Ex cantieri Baglietto, non c'è accordo tra Azimut e Comune: operazione quasi al capolinea - IVG.it
Economia

Ex cantieri Baglietto, non c’è accordo tra Azimut e Comune: operazione quasi al capolinea

Incontro Azimut Vitelli in Regione

Varazze. Si allontana ancora la prospettiva di una soluzione positiva per i cantieri ex Baglietto di Varazze. L’azienda Azimut Benetti ha infatti ricevuto la convocazione da parte del Comune per la giornata di domani, sabato 22 giugno, ma non prenderà parte all’incontro in quanto l’amministrazione comunale ha già fatto sapere che per la concessione della Marina di Varazze sono necessarie ulteriori attività istruttorie e di una nuova contrattazione delle condizioni.

Azimut quindi non sottoscriverà la concessione demaniale relativa ai piazzali dell’ex cantiere Baglietto e quindi non assumerà i 27 lavoratori.

“A seguito di 18 mesi di trattative Azimut-Benetti si è impegnata ad assumere i lavoratori ex Baglietto, il Comune di Varazze si è impegnato a rilasciare la concessione dei piazzali (in quanto l’assegnazione dei capannoni industriali non è di sua pertinenza), Comune e Regione si sono impegnati a prorogare la concessione del porto turistico necessaria alla realizzazione del polo integrato della nautica.
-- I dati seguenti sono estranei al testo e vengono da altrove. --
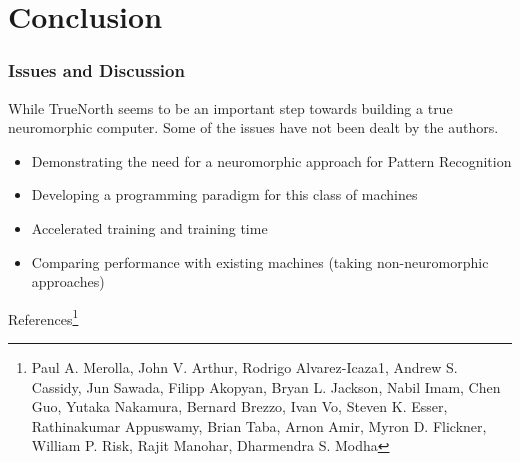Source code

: \documentclass{beamer}
\begin{document}
\section{Conclusion}

\begin{frame}
\frametitle{Issues and Discussion}
While TrueNorth seems to be an important step towards building a true neuromorphic computer. Some of the issues have not been dealt by the authors.
\begin{itemize}
\item Demonstrating the need for a neuromorphic approach for Pattern Recognition
\item Developing a programming paradigm for this class of machines
\item Accelerated training and training time
\item Comparing performance with existing machines (taking non-neuromorphic approaches)
\end{itemize}
References\footnote{Paul A. Merolla, John V. Arthur, Rodrigo Alvarez-Icaza1, Andrew S. Cassidy, Jun Sawada, Filipp Akopyan, Bryan L. Jackson, Nabil Imam, Chen Guo, Yutaka Nakamura, Bernard Brezzo, Ivan Vo, Steven K. Esser, Rathinakumar Appuswamy, Brian Taba, Arnon Amir, Myron D. Flickner, William P. Risk, Rajit Manohar, Dharmendra S. Modha}
\end{frame}
\end{document}
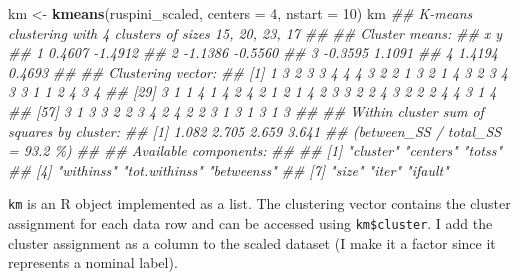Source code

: \documentclass[
  notitlepage]{book}
\newenvironment{Shaded}{\begin{snugshade}}{\end{snugshade}}
\newcommand{\CommentTok}[1]{\textcolor[rgb]{0.56,0.35,0.01}{\textit{#1}}}
\newcommand{\DataTypeTok}[1]{\textcolor[rgb]{0.13,0.29,0.53}{#1}}
\newcommand{\DecValTok}[1]{\textcolor[rgb]{0.00,0.00,0.81}{#1}}
\newcommand{\ErrorTok}[1]{\textcolor[rgb]{0.64,0.00,0.00}{\textbf{#1}}}
\newcommand{\KeywordTok}[1]{\textcolor[rgb]{0.13,0.29,0.53}{\textbf{#1}}}
\newcommand{\NormalTok}[1]{#1}
\newcommand{\OperatorTok}[1]{\textcolor[rgb]{0.81,0.36,0.00}{\textbf{#1}}}
\newcommand{\StringTok}[1]{\textcolor[rgb]{0.31,0.60,0.02}{#1}}
\begin{document}
\begin{Shaded}
\begin{Highlighting}[]
\NormalTok{km \textless{}{-}}\StringTok{ }\KeywordTok{kmeans}\NormalTok{(ruspini\_scaled, }\DataTypeTok{centers =} \DecValTok{4}\NormalTok{, }\DataTypeTok{nstart =} \DecValTok{10}\NormalTok{)}
\NormalTok{km}
\CommentTok{\#\# K{-}means clustering with 4 clusters of sizes 15, 20, 23, 17}
\CommentTok{\#\# }
\CommentTok{\#\# Cluster means:}
\CommentTok{\#\#         x       y}
\CommentTok{\#\# 1  0.4607 {-}1.4912}
\CommentTok{\#\# 2 {-}1.1386 {-}0.5560}
\CommentTok{\#\# 3 {-}0.3595  1.1091}
\CommentTok{\#\# 4  1.4194  0.4693}
\CommentTok{\#\# }
\CommentTok{\#\# Clustering vector:}
\CommentTok{\#\#  [1] 1 3 2 3 3 4 4 4 3 2 2 1 3 2 1 4 3 2 3 4 3 3 1 1 2 4 3 4}
\CommentTok{\#\# [29] 3 1 1 4 1 4 2 4 2 1 2 1 4 2 3 3 2 2 4 3 2 2 2 4 4 3 1 4}
\CommentTok{\#\# [57] 3 1 3 3 2 2 3 4 2 4 2 2 3 1 3 1 3 1 3}
\CommentTok{\#\# }
\CommentTok{\#\# Within cluster sum of squares by cluster:}
\CommentTok{\#\# [1] 1.082 2.705 2.659 3.641}
\CommentTok{\#\#  (between\_SS / total\_SS =  93.2 \%)}
\CommentTok{\#\# }
\CommentTok{\#\# Available components:}
\CommentTok{\#\# }
\CommentTok{\#\# [1] "cluster"      "centers"      "totss"       }
\CommentTok{\#\# [4] "withinss"     "tot.withinss" "betweenss"   }
\CommentTok{\#\# [7] "size"         "iter"         "ifault"}
\end{Highlighting}
\end{Shaded}

\texttt{km} is an R object implemented as a list. The clustering vector
contains the cluster assignment for each data row and can be accessed
using \texttt{km\$cluster}. I add the cluster assignment as a column to the
scaled dataset (I make it a factor since it represents a nominal label).

\begin{Shaded}
\end{Shaded}
\end{document}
Il Comune di Varazze, oggi, vorrebbe che Azimut-Benetti desse corso ai suoi impegni, sottraendosi all’esecuzione contestuale dei propri, previsti dal protocollo di intesa sottoscritto il 17 maggio scorso. Infatti, ha deciso di non onorare i suoi impegni e di rinviare l’adozione del provvedimento di proroga della concessione portuale” afferma Azimut.
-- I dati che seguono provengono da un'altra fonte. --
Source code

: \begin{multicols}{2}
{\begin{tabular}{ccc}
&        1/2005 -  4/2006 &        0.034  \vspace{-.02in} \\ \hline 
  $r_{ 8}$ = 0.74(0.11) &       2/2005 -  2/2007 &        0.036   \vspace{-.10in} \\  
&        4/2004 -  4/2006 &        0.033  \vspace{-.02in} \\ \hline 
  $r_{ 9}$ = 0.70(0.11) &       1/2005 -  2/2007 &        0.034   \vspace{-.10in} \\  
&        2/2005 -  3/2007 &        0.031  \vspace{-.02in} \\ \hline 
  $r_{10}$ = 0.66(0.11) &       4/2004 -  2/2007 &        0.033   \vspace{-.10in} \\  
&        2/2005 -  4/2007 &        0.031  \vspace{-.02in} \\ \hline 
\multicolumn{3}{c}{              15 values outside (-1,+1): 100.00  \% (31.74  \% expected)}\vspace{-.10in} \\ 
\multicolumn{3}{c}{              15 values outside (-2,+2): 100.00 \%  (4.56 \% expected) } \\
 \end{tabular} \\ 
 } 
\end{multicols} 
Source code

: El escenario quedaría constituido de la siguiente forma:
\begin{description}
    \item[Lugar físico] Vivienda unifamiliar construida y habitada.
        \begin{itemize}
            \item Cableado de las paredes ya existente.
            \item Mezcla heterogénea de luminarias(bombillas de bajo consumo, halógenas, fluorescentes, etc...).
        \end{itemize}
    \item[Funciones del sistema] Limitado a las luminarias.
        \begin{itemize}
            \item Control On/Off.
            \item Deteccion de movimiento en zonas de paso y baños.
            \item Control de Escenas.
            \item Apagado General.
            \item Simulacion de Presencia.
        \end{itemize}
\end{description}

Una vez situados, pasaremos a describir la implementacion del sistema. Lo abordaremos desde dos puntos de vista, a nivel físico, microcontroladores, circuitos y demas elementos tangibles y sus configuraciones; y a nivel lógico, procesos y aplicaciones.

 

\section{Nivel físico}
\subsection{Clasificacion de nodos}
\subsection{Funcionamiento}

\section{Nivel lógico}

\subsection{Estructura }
“Azimut Benetti non può accettare di dare esecuzione ad una parte degli accordi e del progetto complessivo se l’esecuzione della seconda rimane indefinita. La nostra società si dichiara molto rammaricata per i lavoratori che vedono allontanarsi la possibilità di tornare ad operare nel settore della nautica con un gruppo prestigioso e per la città che vede sfumare una opportunità di crescita e di recupero urbanistico di un’area degradata. L’azienda non può inoltre trascurare che questa conclusione potrà procurarle ingenti danni economici e di immagine”.

“Azimut Benetti si dichiara tuttavia ancora disponibile, se il Comune di Varazze avrà necessità di un nulteriore breve periodo per effettuare le proprie valutazioni, ad attendere e discutere con le stesse Istituzioni e le organizzazioni sindacali eventuali soluzioni alternative” conclude il gruppo di Vitelli.